Katrina esbozó inicialmente una sonrisa, que pronto se disolvió en una mirada de desconcierto.
—Caiden, ¿no mencionaste que tenías la intención de dejar todo a Joyce y a su futuro cónyuge? ¿No era ese tu plan?
Caiden sonrió y tomó un sorbo de su vino.
—Richard, tienes que probar este vino; es excepcional.
Ante su respuesta, Richard arqueó una ceja, sorprendido.
El rostro de Katrina se tensó, su sonrisa se desvaneció mientras contenía su creciente irritación, sus rasgos se convirtieron en una máscara fría.
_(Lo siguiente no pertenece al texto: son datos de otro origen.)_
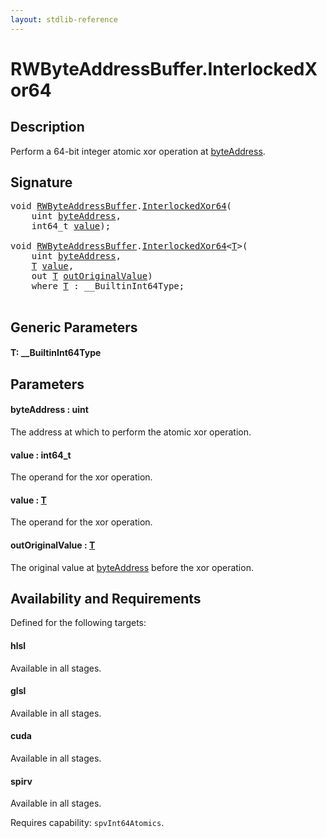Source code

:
 ```yaml
---
layout: stdlib-reference
---
```


# RWByteAddressBuffer\.InterlockedXor64

## Description

Perform a 64-bit integer atomic xor operation at <span class='code'><a href="interlockedxor64-0b.html#decl-byteAddress" class="code_param">byteAddress</a></span>.



## Signature 

<pre>
<span class="code_keyword">void</span> <a href="index.html" class="code_type">RWByteAddressBuffer</a>.<a href="interlockedxor64-0b.html">InterlockedXor64</a>(
    <span class="code_keyword">uint</span> <a href="interlockedxor64-0b.html#decl-byteAddress" class="code_param">byteAddress</a>,
    int64_t <a href="interlockedxor64-0b.html#decl-value" class="code_param">value</a>);

<span class="code_keyword">void</span> <a href="index.html" class="code_type">RWByteAddressBuffer</a>.<a href="interlockedxor64-0b.html">InterlockedXor64</a>&lt;<a href="interlockedxor64-0b.html#typeparam-T" class="code_type">T</a>&gt;(
    <span class="code_keyword">uint</span> <a href="interlockedxor64-0b.html#decl-byteAddress" class="code_param">byteAddress</a>,
    <a href="interlockedxor64-0b.html#typeparam-T" class="code_type">T</a> <a href="interlockedxor64-0b.html#decl-value" class="code_param">value</a>,
    <span class="code_keyword">out</span> <a href="interlockedxor64-0b.html#typeparam-T" class="code_type">T</a> <a href="interlockedxor64-0b.html#decl-outOriginalValue" class="code_param">outOriginalValue</a>)
    <span class='code_keyword'>where</span> <a href="interlockedxor64-0b.html#typeparam-T" class="code_type">T</a> : __BuiltinInt64Type;

</pre>

## Generic Parameters

####  <a id="typeparam-T"></a>T: \_\_BuiltinInt64Type

## Parameters

####  <a id="decl-byteAddress"></a>byteAddress  : uint
The address at which to perform the atomic xor operation.

####  <a id="decl-value"></a>value  : int64\_t
The operand for the xor operation.

####  <a id="decl-value"></a>value  : [T](interlockedxor64-0b.html#typeparam-T)
The operand for the xor operation.

####  <a id="decl-outOriginalValue"></a>outOriginalValue  : [T](interlockedxor64-0b.html#typeparam-T)
The original value at <span class='code'><a href="interlockedxor64-0b.html#decl-byteAddress" class="code_param">byteAddress</a></span> before the xor operation.


## Availability and Requirements

Defined for the following targets:

#### hlsl
Available in all stages.

#### glsl
Available in all stages.

#### cuda
Available in all stages.

#### spirv
Available in all stages.

Requires capability: `spvInt64Atomics`.


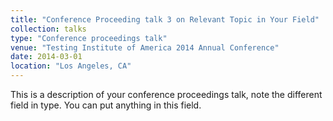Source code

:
 ```yaml
---
title: "Conference Proceeding talk 3 on Relevant Topic in Your Field"
collection: talks
type: "Conference proceedings talk"
venue: "Testing Institute of America 2014 Annual Conference"
date: 2014-03-01
location: "Los Angeles, CA"
---
```


This is a description of your conference proceedings talk, note the different field in type. You can put anything in this field.

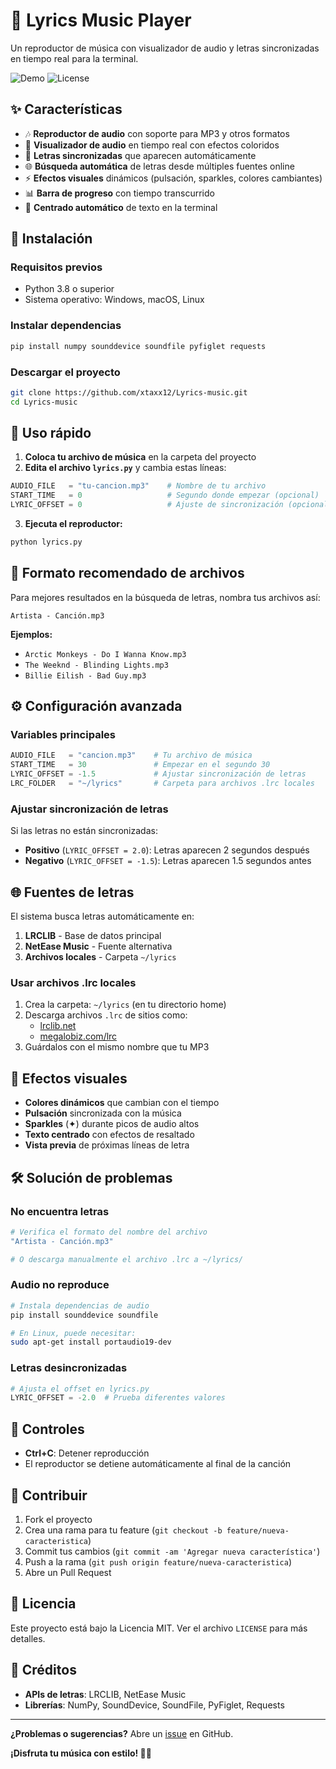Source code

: # 🎵 Lyrics Music Player

Un reproductor de música con visualizador de audio y letras sincronizadas en tiempo real para la terminal.

![Demo](https://img.shields.io/badge/Python-3.8+-blue.svg)
![License](https://img.shields.io/badge/License-MIT-green.svg)

## ✨ Características

- 🎶 **Reproductor de audio** con soporte para MP3 y otros formatos
- 🎨 **Visualizador de audio** en tiempo real con efectos coloridos
- 📝 **Letras sincronizadas** que aparecen automáticamente
- 🌐 **Búsqueda automática** de letras desde múltiples fuentes online
- ⚡ **Efectos visuales** dinámicos (pulsación, sparkles, colores cambiantes)
- 📊 **Barra de progreso** con tiempo transcurrido
- 🎯 **Centrado automático** de texto en la terminal

## 🚀 Instalación

### Requisitos previos
- Python 3.8 o superior
- Sistema operativo: Windows, macOS, Linux

### Instalar dependencias

```bash
pip install numpy sounddevice soundfile pyfiglet requests
```

### Descargar el proyecto

```bash
git clone https://github.com/xtaxx12/Lyrics-music.git
cd Lyrics-music
```

## 🎯 Uso rápido

1. **Coloca tu archivo de música** en la carpeta del proyecto
2. **Edita el archivo `lyrics.py`** y cambia estas líneas:

```python
AUDIO_FILE   = "tu-cancion.mp3"    # Nombre de tu archivo
START_TIME   = 0                   # Segundo donde empezar (opcional)
LYRIC_OFFSET = 0                   # Ajuste de sincronización (opcional)
```

3. **Ejecuta el reproductor:**

```bash
python lyrics.py
```

## 📁 Formato recomendado de archivos

Para mejores resultados en la búsqueda de letras, nombra tus archivos así:

```
Artista - Canción.mp3
```

**Ejemplos:**
- `Arctic Monkeys - Do I Wanna Know.mp3`
- `The Weeknd - Blinding Lights.mp3`
- `Billie Eilish - Bad Guy.mp3`

## ⚙️ Configuración avanzada

### Variables principales

```python
AUDIO_FILE   = "cancion.mp3"    # Tu archivo de música
START_TIME   = 30               # Empezar en el segundo 30
LYRIC_OFFSET = -1.5             # Ajustar sincronización de letras
LRC_FOLDER   = "~/lyrics"       # Carpeta para archivos .lrc locales
```

### Ajustar sincronización de letras

Si las letras no están sincronizadas:
- **Positivo** (`LYRIC_OFFSET = 2.0`): Letras aparecen 2 segundos después
- **Negativo** (`LYRIC_OFFSET = -1.5`): Letras aparecen 1.5 segundos antes

## 🌐 Fuentes de letras

El sistema busca letras automáticamente en:

1. **LRCLIB** - Base de datos principal
2. **NetEase Music** - Fuente alternativa
3. **Archivos locales** - Carpeta `~/lyrics`

### Usar archivos .lrc locales

1. Crea la carpeta: `~/lyrics` (en tu directorio home)
2. Descarga archivos `.lrc` de sitios como:
   - [lrclib.net](https://lrclib.net)
   - [megalobiz.com/lrc](https://megalobiz.com/lrc)
3. Guárdalos con el mismo nombre que tu MP3

## 🎨 Efectos visuales

- **Colores dinámicos** que cambian con el tiempo
- **Pulsación** sincronizada con la música
- **Sparkles** (✦) durante picos de audio altos
- **Texto centrado** con efectos de resaltado
- **Vista previa** de próximas líneas de letra

## 🛠️ Solución de problemas

### No encuentra letras
```bash
# Verifica el formato del nombre del archivo
"Artista - Canción.mp3"

# O descarga manualmente el archivo .lrc a ~/lyrics/
```

### Audio no reproduce
```bash
# Instala dependencias de audio
pip install sounddevice soundfile

# En Linux, puede necesitar:
sudo apt-get install portaudio19-dev
```

### Letras desincronizadas
```python
# Ajusta el offset en lyrics.py
LYRIC_OFFSET = -2.0  # Prueba diferentes valores
```

## 📝 Controles

- **Ctrl+C**: Detener reproducción
- El reproductor se detiene automáticamente al final de la canción

## 🤝 Contribuir

1. Fork el proyecto
2. Crea una rama para tu feature (`git checkout -b feature/nueva-caracteristica`)
3. Commit tus cambios (`git commit -am 'Agregar nueva característica'`)
4. Push a la rama (`git push origin feature/nueva-caracteristica`)
5. Abre un Pull Request

## 📄 Licencia

Este proyecto está bajo la Licencia MIT. Ver el archivo `LICENSE` para más detalles.

## 🙏 Créditos

- **APIs de letras**: LRCLIB, NetEase Music
- **Librerías**: NumPy, SoundDevice, SoundFile, PyFiglet, Requests

---

**¿Problemas o sugerencias?** Abre un [issue](https://github.com/xtaxx12/Lyrics-music/issues) en GitHub.

**¡Disfruta tu música con estilo! 🎵✨**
Joyce tiró de la manga de Caiden, su expresión llena de ansiedad. Cuando ya no pudo contener su impaciencia, se inclinó y susurró con urgencia: «Papá, ¿por qué cambiaste de repente de tema? Richard solo te estaba pidiendo tu opinión. Solo deja claro que los bienes de la familia Harper son míos. ¿A quién más considerarías?». Lo dijo como si fuera la conclusión más natural, ignorando por completo la existencia de Daniela.
Anteriormente, Caiden no había prestado mucha atención a su actitud desdeñosa. Sin embargo, esta vez, le provocó una sensación de incomodidad. Ambas mujeres, viviendo bajo su techo y gastando su dinero, parecían menospreciar y socavar constantemente a su hija.
Un destello agudo brilló en los ojos de Caiden, lo suficientemente notable como para hacer fruncir el ceño a Katrina.
Se acercó y siseó: «¡Caiden! ¿Qué te pasa?».
Caiden se limitó a ignorar su preocupación con un gesto de burla y tomó otro sorbo de su bebida, ignorando su pregunta.